Beyond Wild Imaginings Read online




  Beyond Wild Imaginings

  By

  Brieanna Robertson

  World Castle Publishing

  This is a work of fiction. Names, characters, places, and incidents are products of the author’s imagination or are used factiously and are not to be construed as real. Any resemblance to actual events, locations, organizations, or person, living or dead, is entirely coincidental.

  World Castle Publishing

  Pensacola, Florida

  Copyright © by Brieanna Robertson 2010

  ISBN: 9781938243271

  Second Edition World Castle Publishing April 15, 2012

  http://www.worldcastlepublishing.com

  License Notes

  This book is licensed for your personal enjoyment only. This book may not be re-sold or given away to other people. If you would like to share this book with another person, please purchase an additional copy for each recipient. If you’re reading this book and did not purchase it, or it was not purchased for your use only, then please purchase your own copy. Thank you respecting the hard work of this author.

  Cover: Karen Fuller

  To Katrina—

  You who began it all. The first story told. The first world created.

  You will never cease to be because you will never be forgotten.

  You and yours will exist in the Creative Realm for all time.

  And to Arnold and Folks—who always ate the eggs.

  Chapter One

  The pounding on the door was persistent. It had been going on for at least five minutes, and the person was getting increasingly more demanding. Kelly gave a weary sigh, knowing that the person on the other side wasn’t going to give up. It wasn’t in her nature, and it was way too much to hope that she would actually get the hint that Kelly didn’t want to be bothered. Why couldn’t everyone just leave her be?

  “Kelly, for the love of all that’s holy!” The person on the other side of the door shouted. “If you don’t open the door right this second, so help me, I will kick it down myself!”

  Kelly rolled her eyes. She knew she would too. That was the problem. Deciding she didn’t need to add a locksmith bill to her pile, she hoisted herself off the couch and trudged to the door. She unlocked it and turned the knob, but then promptly pivoted and headed back toward the couch.

  “It’s about friggin’ time.” The door banged open, and a tall, blonde woman entered in a gray business suit and a lavender silk shirt. She stopped in the entryway and blinked rapidly as she looked around the apartment. “Holy cow, Kelly,” she breathed.

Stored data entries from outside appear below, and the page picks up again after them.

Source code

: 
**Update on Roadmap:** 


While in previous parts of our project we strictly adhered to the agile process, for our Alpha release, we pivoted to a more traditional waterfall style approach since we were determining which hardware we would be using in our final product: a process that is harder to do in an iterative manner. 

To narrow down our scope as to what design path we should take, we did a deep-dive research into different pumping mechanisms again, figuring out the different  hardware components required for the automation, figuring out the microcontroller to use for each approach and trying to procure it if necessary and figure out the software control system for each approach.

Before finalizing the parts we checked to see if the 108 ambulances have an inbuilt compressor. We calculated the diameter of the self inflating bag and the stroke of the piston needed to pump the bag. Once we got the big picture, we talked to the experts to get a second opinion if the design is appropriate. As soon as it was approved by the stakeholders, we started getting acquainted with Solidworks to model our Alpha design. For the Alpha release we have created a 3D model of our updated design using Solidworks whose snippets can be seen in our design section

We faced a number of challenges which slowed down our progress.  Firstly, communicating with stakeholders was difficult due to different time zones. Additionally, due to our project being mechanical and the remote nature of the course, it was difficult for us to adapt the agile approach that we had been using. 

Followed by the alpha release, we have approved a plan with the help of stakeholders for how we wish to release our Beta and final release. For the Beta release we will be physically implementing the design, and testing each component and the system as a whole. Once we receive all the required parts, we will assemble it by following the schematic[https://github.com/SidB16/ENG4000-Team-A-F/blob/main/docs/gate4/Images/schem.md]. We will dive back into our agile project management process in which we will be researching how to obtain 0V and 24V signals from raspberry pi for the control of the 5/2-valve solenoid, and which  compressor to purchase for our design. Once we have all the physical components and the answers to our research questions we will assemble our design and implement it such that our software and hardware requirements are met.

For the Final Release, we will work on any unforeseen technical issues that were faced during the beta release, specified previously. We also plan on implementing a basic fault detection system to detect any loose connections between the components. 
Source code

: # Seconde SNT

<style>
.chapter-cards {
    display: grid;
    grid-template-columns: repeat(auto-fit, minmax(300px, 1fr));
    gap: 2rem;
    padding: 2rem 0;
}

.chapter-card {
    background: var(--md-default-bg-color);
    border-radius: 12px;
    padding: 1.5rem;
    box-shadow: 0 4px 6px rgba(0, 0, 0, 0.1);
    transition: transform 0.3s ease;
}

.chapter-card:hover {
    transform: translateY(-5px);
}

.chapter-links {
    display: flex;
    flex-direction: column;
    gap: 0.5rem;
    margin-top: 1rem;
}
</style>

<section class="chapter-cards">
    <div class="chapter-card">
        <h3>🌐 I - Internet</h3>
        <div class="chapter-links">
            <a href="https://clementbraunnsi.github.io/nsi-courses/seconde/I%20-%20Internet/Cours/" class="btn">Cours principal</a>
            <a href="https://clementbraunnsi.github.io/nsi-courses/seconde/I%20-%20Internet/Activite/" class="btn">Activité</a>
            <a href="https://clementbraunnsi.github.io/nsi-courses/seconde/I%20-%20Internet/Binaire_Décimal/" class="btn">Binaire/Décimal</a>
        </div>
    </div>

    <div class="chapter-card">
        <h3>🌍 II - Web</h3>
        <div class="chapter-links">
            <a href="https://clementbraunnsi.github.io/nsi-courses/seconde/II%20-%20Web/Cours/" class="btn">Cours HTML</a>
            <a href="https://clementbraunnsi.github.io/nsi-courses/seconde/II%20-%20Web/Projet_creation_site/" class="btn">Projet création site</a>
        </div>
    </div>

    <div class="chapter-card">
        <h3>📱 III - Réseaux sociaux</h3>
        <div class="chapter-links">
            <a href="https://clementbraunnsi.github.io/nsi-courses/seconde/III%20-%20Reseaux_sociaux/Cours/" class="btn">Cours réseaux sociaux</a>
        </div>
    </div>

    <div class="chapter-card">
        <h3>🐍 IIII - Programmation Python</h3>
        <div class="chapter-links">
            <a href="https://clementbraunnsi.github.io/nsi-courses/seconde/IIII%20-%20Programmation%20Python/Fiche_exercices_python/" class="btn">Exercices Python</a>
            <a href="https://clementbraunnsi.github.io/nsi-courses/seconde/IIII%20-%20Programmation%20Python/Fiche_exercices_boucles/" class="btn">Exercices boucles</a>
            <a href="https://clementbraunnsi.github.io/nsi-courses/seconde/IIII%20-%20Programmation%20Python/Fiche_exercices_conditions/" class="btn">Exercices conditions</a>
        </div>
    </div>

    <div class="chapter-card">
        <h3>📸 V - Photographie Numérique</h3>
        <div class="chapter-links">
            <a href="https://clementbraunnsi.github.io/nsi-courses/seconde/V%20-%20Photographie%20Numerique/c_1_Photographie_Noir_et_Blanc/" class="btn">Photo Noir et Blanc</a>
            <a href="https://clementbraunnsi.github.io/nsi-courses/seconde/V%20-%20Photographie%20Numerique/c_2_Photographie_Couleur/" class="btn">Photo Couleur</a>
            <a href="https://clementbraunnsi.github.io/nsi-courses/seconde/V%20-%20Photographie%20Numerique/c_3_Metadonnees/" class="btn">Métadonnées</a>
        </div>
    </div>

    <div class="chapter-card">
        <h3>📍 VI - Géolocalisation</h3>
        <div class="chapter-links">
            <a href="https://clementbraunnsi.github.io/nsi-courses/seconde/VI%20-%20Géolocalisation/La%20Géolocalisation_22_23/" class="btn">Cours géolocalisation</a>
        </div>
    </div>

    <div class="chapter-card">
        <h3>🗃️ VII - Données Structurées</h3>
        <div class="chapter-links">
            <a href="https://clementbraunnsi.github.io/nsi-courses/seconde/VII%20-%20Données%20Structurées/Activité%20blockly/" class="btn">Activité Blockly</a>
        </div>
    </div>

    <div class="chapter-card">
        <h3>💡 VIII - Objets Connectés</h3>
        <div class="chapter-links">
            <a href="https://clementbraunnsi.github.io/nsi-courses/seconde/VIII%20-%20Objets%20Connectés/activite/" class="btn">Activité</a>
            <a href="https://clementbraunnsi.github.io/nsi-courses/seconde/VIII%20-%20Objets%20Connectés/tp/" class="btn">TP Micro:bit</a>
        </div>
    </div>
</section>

  Kelly sighed again as she sat back down. “Come on in, Rachel,” she muttered. She kicked an empty box off the chair next to the couch. “Have a seat.”

  Rachel took another look around the room, and Kelly could tell by her stunned and slightly disgusted expression that she was anything but pleased. She glanced around her apartment and sighed. Boxes were stacked everywhere, and half-opened ones were purging their contents all over the floor. The coffee table sat at a bizarre angle between the couch and the dismantled entertainment center, and it was littered with trash and candy wrappers. A garbage can in the kitchen was near to bursting.

  Kelly shifted her glance to herself. She was in a blue bath robe and red and blue flannel pajamas. Her strawberry-blonde hair stuck out in short, messy pigtails, and she knew that dark circles were smudged under her eyes. She knew she looked awful. She just really didn’t care.

  Rachel shook her head. “Kel, good lord. You’ve been here for two weeks now. Have you unpacked anything?”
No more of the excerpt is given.